Erasure code (EC) converts $p$ length data and produces $s$ length data ($s$>$p$) so that the original message can be recovered from a subset of $s$ characters. An efficient implementation of EC is $O\left(p·{\log }_{2}p\right)$ complexity (Lin, et al. 2014) [26].

Regenerating codes are designed for providing reliability and efficient repair (reconstruction) of lost coded fragments in distributed storage systems. They overcome the limitations of the traditional codes mentioned above, significantly reducing the traffic (repair-bandwidth) required for repairing. Furthermore, it has reasonable tradeoffs between storage and repair bandwidth (Dimakis et al., 2010) [22]. A special pseudorandom number generator is required to effectively implement RC (Liu et al., 2015) [27].

3. Polynomial Residue Number System

PRNS is used in areas such as digital signal processing (Skavantzos and Taylor, 1991) [28], symmetric block encryption (Chu and Benaissa, 2013) [29], cryptography (Parker and Benaissa, 1995) [30], homomorphic encryption (Chervyakov et al., 2015) [31], wireless sensor networks (Chang et al., 2015) [32], etc.

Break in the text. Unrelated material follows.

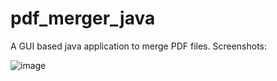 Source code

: # pdf_merger_java
A GUI based java application to merge PDF files.
Screenshots:

![image](https://user-images.githubusercontent.com/38812037/161623070-7c1b9f47-e826-4e5e-989e-55832a0b1c25.png)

It can support parallel, carry-free, high-speed arithmetic. PRNS over $GF\left(2^m\right)$ was introduced by (Halbutogullari and Koc, 2000) [33]. Contrary to RRNS, where each modulo is a coprime number, PRNS moduli are irreducible polynomials. The Chinese remainder theorem (CRT) is also applied.

3.1. Basic Definitions

The original data, $A$, can be represented by the polynomial $A_P\left(x\right)$ over $GF\left(2^m\right)$ of the form $A_P\left(x\right)={\displaystyle \sum }_{i=0}^{m-1}{f}_i·x^i$, for $f_i\in \left\{0,1\right\}$, where the highest exponent of the variable $x$ is called the degree of the polynomial. For example, $A=243={11110011}_2.$ Hence, $A_P\left(x\right)=x^7+x^6+x^5+x^4+x+1$ with a degree of seven.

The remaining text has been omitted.